> Work order:
Given the records below, would you repeat exactly the lines that begin at the one containing "A call to NDF\_MBAD" and end at the one containing "CALL NDF_MBADN( .FALSE., N, NDFS, 'Data', .TRUE., BAD, STATUS", inclusive?

> Provided data:
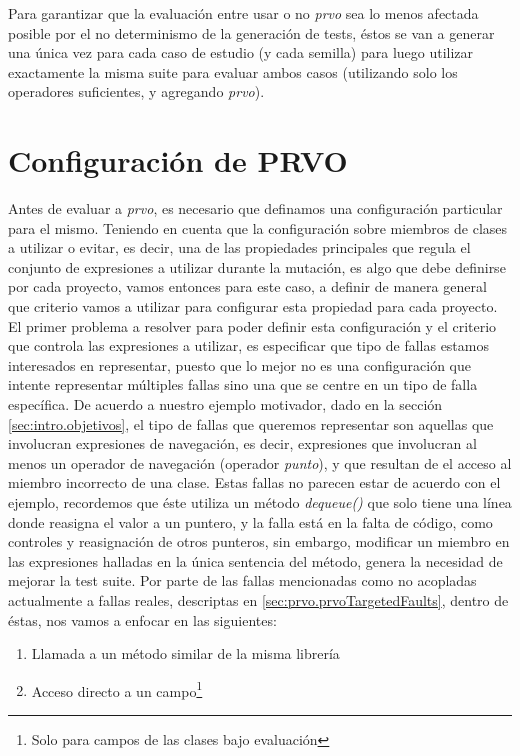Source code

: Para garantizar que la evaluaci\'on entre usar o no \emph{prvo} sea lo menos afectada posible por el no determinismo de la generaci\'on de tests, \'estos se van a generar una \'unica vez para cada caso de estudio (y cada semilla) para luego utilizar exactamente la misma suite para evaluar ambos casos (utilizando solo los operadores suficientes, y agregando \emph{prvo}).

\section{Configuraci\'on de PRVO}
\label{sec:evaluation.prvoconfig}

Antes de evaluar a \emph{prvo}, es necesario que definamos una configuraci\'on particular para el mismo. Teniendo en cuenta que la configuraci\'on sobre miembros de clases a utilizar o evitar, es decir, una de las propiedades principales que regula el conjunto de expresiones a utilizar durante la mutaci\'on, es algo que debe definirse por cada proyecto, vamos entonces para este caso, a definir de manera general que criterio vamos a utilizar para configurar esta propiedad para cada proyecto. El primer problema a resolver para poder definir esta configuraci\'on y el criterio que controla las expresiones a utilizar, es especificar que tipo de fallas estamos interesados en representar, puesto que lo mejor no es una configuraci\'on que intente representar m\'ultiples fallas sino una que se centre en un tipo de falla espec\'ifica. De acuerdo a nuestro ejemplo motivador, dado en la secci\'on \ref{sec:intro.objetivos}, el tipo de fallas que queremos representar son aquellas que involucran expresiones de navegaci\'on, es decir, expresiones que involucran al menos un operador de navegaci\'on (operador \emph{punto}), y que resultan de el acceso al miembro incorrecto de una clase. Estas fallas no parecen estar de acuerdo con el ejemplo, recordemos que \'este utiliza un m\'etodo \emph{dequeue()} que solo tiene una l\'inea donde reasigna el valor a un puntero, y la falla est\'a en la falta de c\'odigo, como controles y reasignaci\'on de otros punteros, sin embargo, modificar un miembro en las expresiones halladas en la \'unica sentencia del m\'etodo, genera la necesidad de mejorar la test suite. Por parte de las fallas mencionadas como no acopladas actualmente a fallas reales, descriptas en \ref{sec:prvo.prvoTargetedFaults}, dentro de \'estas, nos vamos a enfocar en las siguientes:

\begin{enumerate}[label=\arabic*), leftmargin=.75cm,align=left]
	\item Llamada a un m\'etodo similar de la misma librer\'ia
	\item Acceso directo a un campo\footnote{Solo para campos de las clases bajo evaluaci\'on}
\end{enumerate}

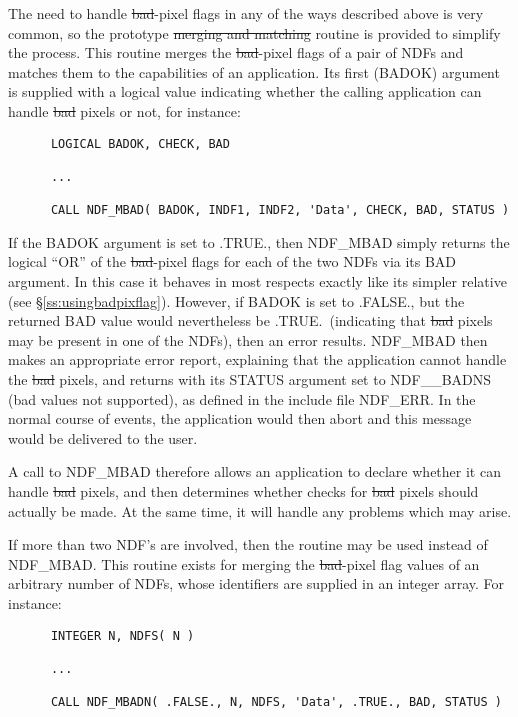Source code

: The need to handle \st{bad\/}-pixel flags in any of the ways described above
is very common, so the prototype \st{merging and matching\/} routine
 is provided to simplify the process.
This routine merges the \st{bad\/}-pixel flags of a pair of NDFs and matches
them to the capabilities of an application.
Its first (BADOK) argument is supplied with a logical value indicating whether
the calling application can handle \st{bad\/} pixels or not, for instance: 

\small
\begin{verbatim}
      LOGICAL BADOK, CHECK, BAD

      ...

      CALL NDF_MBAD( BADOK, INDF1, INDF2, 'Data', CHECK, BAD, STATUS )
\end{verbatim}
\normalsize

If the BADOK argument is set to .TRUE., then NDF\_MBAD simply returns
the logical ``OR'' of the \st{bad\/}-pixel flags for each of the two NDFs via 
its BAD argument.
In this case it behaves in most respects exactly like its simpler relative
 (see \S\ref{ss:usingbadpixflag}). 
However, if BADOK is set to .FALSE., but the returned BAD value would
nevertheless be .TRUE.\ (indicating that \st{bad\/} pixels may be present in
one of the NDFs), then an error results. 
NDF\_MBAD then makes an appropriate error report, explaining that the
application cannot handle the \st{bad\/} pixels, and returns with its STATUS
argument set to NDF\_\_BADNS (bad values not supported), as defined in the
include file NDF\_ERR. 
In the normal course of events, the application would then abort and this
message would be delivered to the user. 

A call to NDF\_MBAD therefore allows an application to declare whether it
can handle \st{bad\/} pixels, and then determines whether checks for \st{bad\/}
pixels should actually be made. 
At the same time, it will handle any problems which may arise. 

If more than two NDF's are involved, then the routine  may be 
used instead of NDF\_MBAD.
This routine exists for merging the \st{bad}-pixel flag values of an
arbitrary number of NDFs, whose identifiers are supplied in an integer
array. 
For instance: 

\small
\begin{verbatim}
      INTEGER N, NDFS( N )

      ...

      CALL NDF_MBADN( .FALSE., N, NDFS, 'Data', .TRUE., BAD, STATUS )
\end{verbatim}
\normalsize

> Result:
A call to NDF\_MBAD therefore allows an application to declare whether it
can handle \st{bad\/} pixels, and then determines whether checks for \st{bad\/}
pixels should actually be made. 
At the same time, it will handle any problems which may arise. 

If more than two NDF's are involved, then the routine  may be 
used instead of NDF\_MBAD.
This routine exists for merging the \st{bad}-pixel flag values of an
arbitrary number of NDFs, whose identifiers are supplied in an integer
array. 
For instance: 

\small
\begin{verbatim}
      INTEGER N, NDFS( N )

      ...

      CALL NDF_MBADN( .FALSE., N, NDFS, 'Data', .TRUE., BAD, STATUS )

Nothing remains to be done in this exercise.